Write out each record exactly as it stands. No pictures belong in the copy.

◆ Source data:
----

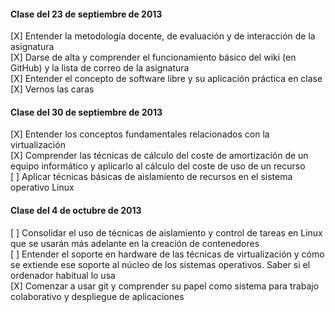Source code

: #### Clase del 23 de septiembre de 2013
[X] Entender la metodología docente, de evaluación y de interacción de la asignatura   
[X] Darse de alta y comprender el funcionamiento básico del wiki (en GitHub) y la lista de correo de la asignatura   
[X] Entender el concepto de software libre y su aplicación práctica en clase   
[X] Vernos las caras   

#### Clase del 30 de septiembre de 2013
[X] Entender los conceptos fundamentales relacionados con la virtualización   
[X] Comprender las técnicas de cálculo del coste de amortización de un equipo informático y aplicarlo al cálculo del coste de uso de un recurso   
[ ] Aplicar técnicas básicas de aislamiento de recursos en el sistema operativo Linux   

#### Clase del 4 de octubre de 2013
[ ] Consolidar el uso de técnicas de aislamiento y control de tareas en Linux que se usarán más adelante en la creación de contenedores   
[ ] Entender el soporte en hardware de las técnicas de virtualización y cómo se extiende ese soporte al núcleo de los sistemas operativos. Saber si el ordenador habitual lo usa   
[X] Comenzar a usar git y comprender su papel como sistema para trabajo colaborativo y despliegue de aplicaciones   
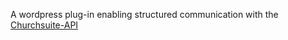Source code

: A wordpress plug-in enabling structured communication with the [Churchsuite-API](https://github.com/ChurchSuite/churchsuite-api) 
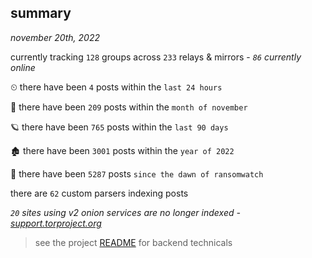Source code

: 
## summary
_november 20th, 2022_

currently tracking `128` groups across `233` relays & mirrors - _`86` currently online_

⏲ there have been `4` posts within the `last 24 hours`

🦈 there have been `209` posts within the `month of november`

🪐 there have been `765` posts within the `last 90 days`

🏚 there have been `3001` posts within the `year of 2022`

🦕 there have been `5287` posts `since the dawn of ransomwatch`

there are `62` custom parsers indexing posts

_`20` sites using v2 onion services are no longer indexed - [support.torproject.org](https://support.torproject.org/onionservices/v2-deprecation/)_

> see the project [README](https://github.com/joshhighet/ransomwatch#ransomwatch--) for backend technicals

----

◆ Exercise result:
Source code

: #### Clase del 23 de septiembre de 2013
[X] Entender la metodología docente, de evaluación y de interacción de la asignatura   
[X] Darse de alta y comprender el funcionamiento básico del wiki (en GitHub) y la lista de correo de la asignatura   
[X] Entender el concepto de software libre y su aplicación práctica en clase   
[X] Vernos las caras   

#### Clase del 30 de septiembre de 2013
[X] Entender los conceptos fundamentales relacionados con la virtualización   
[X] Comprender las técnicas de cálculo del coste de amortización de un equipo informático y aplicarlo al cálculo del coste de uso de un recurso   
[ ] Aplicar técnicas básicas de aislamiento de recursos en el sistema operativo Linux   

#### Clase del 4 de octubre de 2013
[ ] Consolidar el uso de técnicas de aislamiento y control de tareas en Linux que se usarán más adelante en la creación de contenedores   
[ ] Entender el soporte en hardware de las técnicas de virtualización y cómo se extiende ese soporte al núcleo de los sistemas operativos. Saber si el ordenador habitual lo usa   
[X] Comenzar a usar git y comprender su papel como sistema para trabajo colaborativo y despliegue de aplicaciones   
Source code

: A wordpress plug-in enabling structured communication with the [Churchsuite-API](https://github.com/ChurchSuite/churchsuite-api) 
Source code

: 
## summary
_november 20th, 2022_

currently tracking `128` groups across `233` relays & mirrors - _`86` currently online_

⏲ there have been `4` posts within the `last 24 hours`

🦈 there have been `209` posts within the `month of november`

🪐 there have been `765` posts within the `last 90 days`

🏚 there have been `3001` posts within the `year of 2022`

🦕 there have been `5287` posts `since the dawn of ransomwatch`

there are `62` custom parsers indexing posts

_`20` sites using v2 onion services are no longer indexed - [support.torproject.org](https://support.torproject.org/onionservices/v2-deprecation/)_

> see the project [README](https://github.com/joshhighet/ransomwatch#ransomwatch--) for backend technicals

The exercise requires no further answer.